- [EXERCISE DATA]
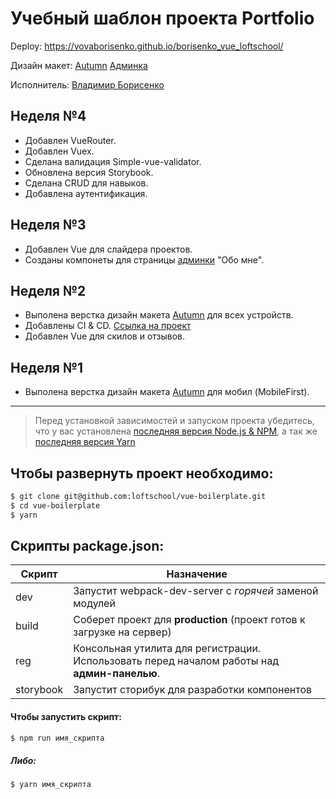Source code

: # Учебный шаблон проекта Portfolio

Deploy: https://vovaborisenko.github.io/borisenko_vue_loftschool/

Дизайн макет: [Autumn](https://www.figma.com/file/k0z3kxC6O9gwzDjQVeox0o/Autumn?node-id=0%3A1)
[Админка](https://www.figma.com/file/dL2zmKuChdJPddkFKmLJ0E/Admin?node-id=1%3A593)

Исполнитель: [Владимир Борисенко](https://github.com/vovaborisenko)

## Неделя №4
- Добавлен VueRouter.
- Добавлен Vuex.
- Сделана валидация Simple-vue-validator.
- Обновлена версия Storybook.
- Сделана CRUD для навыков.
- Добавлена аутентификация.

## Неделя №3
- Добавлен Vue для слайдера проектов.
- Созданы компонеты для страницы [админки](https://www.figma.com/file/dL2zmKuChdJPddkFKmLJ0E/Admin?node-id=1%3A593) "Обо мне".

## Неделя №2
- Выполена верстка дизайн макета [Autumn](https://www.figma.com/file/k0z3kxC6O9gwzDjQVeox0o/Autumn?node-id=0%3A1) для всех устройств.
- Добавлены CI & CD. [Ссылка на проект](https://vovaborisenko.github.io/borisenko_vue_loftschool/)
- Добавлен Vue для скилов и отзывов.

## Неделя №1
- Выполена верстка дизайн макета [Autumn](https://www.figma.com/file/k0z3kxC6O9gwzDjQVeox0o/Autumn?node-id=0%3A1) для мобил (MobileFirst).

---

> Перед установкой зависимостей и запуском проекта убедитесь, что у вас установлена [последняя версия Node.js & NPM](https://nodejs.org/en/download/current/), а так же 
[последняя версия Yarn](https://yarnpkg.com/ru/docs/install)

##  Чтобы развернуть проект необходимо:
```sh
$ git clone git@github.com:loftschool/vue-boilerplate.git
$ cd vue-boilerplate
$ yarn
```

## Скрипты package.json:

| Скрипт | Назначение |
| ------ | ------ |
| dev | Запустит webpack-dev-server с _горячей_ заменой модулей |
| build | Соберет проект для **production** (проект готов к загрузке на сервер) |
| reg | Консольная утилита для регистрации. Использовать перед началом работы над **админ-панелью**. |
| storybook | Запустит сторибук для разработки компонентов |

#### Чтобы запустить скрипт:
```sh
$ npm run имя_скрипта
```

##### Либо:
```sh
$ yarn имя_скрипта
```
==
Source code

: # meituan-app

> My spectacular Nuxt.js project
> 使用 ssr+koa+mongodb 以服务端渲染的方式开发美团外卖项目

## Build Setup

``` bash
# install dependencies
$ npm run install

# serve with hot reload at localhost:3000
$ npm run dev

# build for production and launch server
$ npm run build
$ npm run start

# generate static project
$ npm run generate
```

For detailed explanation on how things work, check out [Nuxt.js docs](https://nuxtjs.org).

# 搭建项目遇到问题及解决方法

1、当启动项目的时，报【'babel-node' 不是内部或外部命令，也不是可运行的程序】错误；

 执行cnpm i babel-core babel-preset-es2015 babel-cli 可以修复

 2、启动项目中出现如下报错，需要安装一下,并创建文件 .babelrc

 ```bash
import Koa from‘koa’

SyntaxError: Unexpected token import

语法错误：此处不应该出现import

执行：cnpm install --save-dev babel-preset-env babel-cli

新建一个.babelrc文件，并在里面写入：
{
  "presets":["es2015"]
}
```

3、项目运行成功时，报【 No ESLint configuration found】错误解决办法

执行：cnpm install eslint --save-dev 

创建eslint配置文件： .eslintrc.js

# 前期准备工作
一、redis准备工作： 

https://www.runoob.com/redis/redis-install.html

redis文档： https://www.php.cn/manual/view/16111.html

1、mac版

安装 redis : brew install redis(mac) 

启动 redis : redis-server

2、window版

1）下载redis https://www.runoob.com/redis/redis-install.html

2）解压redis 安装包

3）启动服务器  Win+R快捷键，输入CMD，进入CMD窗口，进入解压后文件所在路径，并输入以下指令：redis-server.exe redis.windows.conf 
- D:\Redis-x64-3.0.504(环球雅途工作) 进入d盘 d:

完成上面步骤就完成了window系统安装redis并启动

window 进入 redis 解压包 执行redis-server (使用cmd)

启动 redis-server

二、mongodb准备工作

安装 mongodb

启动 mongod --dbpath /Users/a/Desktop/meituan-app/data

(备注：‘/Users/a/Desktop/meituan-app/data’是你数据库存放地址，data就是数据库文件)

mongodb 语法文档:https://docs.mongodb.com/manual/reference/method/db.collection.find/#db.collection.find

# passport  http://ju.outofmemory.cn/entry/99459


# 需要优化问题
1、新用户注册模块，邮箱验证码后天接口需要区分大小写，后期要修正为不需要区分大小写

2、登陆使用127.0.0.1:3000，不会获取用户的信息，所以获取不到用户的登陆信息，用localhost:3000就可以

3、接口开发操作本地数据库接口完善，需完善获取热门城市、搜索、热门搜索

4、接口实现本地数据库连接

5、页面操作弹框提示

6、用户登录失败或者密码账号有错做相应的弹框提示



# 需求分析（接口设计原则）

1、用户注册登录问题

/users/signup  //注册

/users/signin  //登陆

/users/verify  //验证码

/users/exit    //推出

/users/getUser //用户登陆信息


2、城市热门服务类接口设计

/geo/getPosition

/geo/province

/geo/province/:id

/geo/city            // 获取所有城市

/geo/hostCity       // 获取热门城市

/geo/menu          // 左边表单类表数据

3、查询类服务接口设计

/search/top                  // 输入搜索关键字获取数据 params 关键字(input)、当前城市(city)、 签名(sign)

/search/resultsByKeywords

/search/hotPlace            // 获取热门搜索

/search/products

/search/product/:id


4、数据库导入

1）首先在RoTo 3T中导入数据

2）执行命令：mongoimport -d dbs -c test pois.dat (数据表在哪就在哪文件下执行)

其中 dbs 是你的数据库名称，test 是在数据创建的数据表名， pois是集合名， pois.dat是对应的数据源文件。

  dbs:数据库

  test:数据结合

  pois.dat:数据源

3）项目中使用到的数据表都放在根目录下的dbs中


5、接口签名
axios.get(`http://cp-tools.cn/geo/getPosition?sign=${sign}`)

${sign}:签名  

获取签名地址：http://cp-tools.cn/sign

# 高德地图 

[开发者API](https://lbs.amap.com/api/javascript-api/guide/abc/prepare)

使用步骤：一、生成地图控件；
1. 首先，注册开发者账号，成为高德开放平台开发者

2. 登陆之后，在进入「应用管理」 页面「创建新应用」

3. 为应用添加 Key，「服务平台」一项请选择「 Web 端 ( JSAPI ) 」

- [EXERCISE DETAILS]
Would you copy, unchanged, the stretch of the records above that begins at the line containing "2. 登陆之后，在进入「应用管理」 页面「创建新应用」" and ends at the line containing "3. 为应用添加 Key，「服务平台」一项请选择「 Web 端 ( JSAPI ) 」", and only that?

- [ANSWER SECTION]
2. 登陆之后，在进入「应用管理」 页面「创建新应用」

3. 为应用添加 Key，「服务平台」一项请选择「 Web 端 ( JSAPI ) 」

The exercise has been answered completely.